From the records below, print exactly the lines starting at the one containing "1. Select the" and ending at the one containing "how to provide", ends included, and nothing else.

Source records

◆ ◆ ◆ ◆ ◆

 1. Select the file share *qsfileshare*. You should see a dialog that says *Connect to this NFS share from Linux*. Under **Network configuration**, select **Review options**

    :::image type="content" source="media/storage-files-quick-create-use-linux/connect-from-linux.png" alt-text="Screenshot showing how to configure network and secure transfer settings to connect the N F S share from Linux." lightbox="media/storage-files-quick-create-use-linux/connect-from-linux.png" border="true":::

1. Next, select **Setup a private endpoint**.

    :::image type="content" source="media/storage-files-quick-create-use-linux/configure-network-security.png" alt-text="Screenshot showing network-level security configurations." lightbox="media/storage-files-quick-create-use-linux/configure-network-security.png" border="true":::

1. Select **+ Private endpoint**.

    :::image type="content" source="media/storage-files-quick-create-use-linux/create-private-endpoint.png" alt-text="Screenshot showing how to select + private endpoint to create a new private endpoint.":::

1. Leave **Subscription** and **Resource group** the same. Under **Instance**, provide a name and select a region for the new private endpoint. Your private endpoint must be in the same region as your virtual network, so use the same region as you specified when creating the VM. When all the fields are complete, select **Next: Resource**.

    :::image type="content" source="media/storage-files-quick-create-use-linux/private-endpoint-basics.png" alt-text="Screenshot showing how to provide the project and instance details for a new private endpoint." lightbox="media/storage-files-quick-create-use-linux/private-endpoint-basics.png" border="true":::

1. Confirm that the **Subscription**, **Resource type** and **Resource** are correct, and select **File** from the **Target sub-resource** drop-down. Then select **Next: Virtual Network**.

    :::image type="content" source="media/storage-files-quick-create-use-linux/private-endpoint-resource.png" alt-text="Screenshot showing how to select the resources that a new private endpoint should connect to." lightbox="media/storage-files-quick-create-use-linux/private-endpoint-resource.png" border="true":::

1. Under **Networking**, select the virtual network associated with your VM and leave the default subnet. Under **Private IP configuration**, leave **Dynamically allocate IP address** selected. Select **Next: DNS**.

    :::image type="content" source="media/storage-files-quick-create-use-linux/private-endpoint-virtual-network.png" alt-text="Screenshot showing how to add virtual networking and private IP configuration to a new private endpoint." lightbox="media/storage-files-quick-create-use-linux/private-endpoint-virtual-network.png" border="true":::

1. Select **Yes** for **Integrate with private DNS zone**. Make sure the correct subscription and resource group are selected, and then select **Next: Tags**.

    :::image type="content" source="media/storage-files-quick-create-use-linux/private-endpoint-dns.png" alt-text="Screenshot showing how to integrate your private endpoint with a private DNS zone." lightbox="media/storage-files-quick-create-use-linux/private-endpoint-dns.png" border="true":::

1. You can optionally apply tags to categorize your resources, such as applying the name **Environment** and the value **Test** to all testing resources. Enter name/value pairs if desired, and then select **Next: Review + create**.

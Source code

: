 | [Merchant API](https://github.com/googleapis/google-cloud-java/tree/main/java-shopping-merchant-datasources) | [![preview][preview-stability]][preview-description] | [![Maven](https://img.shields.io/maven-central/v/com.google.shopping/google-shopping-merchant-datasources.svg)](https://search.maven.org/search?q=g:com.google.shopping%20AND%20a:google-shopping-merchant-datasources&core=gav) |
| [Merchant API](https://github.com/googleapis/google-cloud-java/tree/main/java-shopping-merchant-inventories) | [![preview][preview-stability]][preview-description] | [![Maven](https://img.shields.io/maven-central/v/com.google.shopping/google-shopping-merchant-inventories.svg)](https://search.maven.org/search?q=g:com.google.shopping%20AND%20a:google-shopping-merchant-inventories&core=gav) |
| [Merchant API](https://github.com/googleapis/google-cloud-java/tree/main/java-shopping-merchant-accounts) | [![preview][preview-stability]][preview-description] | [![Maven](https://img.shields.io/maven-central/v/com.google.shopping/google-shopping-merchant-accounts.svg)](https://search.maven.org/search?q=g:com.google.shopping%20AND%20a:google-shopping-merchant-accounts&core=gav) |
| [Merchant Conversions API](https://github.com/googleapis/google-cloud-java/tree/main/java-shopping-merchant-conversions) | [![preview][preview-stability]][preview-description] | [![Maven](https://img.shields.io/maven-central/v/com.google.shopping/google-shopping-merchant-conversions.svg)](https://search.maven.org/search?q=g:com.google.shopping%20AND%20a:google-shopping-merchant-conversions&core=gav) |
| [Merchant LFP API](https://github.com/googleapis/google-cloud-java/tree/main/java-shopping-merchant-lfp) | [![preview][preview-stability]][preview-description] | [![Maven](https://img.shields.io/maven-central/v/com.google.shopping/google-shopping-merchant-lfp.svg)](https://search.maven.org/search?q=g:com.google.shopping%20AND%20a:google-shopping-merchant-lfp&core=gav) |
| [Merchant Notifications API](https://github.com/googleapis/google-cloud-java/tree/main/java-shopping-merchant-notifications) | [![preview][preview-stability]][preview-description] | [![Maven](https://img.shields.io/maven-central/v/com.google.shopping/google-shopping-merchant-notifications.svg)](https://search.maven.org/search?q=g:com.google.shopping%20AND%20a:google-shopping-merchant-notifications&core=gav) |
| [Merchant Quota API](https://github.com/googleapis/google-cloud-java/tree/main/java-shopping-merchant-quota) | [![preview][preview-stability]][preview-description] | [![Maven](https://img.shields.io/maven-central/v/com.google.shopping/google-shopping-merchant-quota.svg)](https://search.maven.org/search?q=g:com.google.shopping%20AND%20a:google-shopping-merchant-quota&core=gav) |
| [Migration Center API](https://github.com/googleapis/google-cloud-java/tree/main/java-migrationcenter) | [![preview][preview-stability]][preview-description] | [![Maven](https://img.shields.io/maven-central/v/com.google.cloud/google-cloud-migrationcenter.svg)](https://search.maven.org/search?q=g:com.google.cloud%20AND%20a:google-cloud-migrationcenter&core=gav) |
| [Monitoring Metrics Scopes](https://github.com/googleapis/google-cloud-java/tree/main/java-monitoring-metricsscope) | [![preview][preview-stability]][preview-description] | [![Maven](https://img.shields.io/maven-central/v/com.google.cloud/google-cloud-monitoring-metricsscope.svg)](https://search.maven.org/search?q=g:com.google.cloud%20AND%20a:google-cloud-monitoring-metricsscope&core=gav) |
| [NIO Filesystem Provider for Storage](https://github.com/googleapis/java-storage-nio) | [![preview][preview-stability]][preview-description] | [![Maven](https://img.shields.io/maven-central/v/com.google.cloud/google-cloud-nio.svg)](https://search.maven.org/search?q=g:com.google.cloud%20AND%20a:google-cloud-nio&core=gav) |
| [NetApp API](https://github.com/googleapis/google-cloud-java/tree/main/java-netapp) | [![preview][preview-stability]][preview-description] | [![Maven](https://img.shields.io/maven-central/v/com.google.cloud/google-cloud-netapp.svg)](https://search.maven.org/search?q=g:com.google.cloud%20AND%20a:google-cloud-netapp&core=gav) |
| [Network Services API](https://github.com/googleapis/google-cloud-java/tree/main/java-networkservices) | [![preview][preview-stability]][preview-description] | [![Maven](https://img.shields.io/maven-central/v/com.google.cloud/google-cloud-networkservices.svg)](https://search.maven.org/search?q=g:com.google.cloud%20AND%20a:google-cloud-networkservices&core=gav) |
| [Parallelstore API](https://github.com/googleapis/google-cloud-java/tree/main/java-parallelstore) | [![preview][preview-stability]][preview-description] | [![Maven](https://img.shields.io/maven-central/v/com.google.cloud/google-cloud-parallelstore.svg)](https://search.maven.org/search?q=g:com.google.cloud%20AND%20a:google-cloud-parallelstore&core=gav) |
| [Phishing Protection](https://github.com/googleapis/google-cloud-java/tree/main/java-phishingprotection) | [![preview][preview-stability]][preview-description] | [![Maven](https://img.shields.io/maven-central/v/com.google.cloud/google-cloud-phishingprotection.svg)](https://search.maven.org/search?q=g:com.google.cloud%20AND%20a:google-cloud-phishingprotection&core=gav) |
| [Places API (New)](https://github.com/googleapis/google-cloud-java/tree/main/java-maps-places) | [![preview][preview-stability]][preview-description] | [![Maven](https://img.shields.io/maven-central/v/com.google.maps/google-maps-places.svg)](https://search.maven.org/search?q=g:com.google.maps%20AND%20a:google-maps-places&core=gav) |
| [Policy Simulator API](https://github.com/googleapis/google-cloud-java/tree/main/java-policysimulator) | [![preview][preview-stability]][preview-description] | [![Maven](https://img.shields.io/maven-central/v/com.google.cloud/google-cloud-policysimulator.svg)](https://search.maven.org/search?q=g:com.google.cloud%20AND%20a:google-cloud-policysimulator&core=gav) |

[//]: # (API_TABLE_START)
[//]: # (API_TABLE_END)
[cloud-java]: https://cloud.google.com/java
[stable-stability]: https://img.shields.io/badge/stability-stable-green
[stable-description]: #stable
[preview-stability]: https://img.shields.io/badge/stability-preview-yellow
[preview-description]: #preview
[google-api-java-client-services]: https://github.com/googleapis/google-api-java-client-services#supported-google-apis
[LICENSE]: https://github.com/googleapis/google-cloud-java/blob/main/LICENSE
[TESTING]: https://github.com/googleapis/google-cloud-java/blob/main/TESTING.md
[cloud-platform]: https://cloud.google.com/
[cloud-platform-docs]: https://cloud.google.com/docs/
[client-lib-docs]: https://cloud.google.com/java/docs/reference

◆ ◆ ◆ ◆ ◆

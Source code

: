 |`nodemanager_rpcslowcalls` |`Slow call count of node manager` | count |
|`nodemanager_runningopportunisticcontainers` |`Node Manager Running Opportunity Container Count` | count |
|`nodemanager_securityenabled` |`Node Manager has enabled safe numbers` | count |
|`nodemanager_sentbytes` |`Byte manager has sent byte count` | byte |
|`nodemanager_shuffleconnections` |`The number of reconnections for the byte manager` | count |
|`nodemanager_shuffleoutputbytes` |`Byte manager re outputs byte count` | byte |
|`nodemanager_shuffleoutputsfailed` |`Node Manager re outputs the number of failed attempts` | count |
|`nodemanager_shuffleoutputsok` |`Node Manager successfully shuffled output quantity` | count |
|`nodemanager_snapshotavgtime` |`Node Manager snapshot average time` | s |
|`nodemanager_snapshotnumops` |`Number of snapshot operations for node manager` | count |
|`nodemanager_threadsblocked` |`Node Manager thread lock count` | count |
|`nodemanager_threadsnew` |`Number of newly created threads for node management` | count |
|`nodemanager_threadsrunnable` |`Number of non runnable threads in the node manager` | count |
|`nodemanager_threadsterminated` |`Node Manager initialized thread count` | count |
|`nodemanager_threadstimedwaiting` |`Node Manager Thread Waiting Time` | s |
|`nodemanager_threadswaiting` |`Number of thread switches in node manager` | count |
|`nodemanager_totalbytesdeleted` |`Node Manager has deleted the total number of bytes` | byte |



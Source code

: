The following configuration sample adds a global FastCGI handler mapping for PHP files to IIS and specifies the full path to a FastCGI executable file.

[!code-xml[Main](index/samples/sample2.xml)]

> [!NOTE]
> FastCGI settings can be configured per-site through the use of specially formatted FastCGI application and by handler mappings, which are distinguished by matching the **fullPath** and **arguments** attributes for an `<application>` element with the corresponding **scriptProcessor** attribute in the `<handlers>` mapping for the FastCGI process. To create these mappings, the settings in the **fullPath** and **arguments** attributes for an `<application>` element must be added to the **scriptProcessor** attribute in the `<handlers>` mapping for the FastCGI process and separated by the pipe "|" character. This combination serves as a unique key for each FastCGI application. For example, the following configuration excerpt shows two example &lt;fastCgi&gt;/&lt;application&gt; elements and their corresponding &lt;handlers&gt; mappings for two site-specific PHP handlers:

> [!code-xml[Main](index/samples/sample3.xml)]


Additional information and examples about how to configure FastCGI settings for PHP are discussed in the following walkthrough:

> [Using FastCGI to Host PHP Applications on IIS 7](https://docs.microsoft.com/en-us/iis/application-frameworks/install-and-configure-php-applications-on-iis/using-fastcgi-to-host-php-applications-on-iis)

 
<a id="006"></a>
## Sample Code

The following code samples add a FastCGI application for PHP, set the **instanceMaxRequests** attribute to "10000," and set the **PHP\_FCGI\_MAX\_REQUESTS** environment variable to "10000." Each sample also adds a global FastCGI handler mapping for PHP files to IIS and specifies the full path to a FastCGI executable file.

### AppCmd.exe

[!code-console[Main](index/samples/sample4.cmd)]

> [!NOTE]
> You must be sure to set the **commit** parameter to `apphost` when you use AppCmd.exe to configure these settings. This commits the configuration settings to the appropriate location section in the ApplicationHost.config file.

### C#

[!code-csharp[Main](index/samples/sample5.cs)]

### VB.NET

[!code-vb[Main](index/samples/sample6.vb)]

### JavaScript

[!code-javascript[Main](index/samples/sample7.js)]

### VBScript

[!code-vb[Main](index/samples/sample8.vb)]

◆ ◆ ◆ ◆ ◆

# EXERCISE RESPONSE:
 1. Select the file share *qsfileshare*. You should see a dialog that says *Connect to this NFS share from Linux*. Under **Network configuration**, select **Review options**

    :::image type="content" source="media/storage-files-quick-create-use-linux/connect-from-linux.png" alt-text="Screenshot showing how to configure network and secure transfer settings to connect the N F S share from Linux." lightbox="media/storage-files-quick-create-use-linux/connect-from-linux.png" border="true":::

1. Next, select **Setup a private endpoint**.

    :::image type="content" source="media/storage-files-quick-create-use-linux/configure-network-security.png" alt-text="Screenshot showing network-level security configurations." lightbox="media/storage-files-quick-create-use-linux/configure-network-security.png" border="true":::

1. Select **+ Private endpoint**.

    :::image type="content" source="media/storage-files-quick-create-use-linux/create-private-endpoint.png" alt-text="Screenshot showing how to select + private endpoint to create a new private endpoint.":::

1. Leave **Subscription** and **Resource group** the same. Under **Instance**, provide a name and select a region for the new private endpoint. Your private endpoint must be in the same region as your virtual network, so use the same region as you specified when creating the VM. When all the fields are complete, select **Next: Resource**.

    :::image type="content" source="media/storage-files-quick-create-use-linux/private-endpoint-basics.png" alt-text="Screenshot showing how to provide the project and instance details for a new private endpoint." lightbox="media/storage-files-quick-create-use-linux/private-endpoint-basics.png" border="true":::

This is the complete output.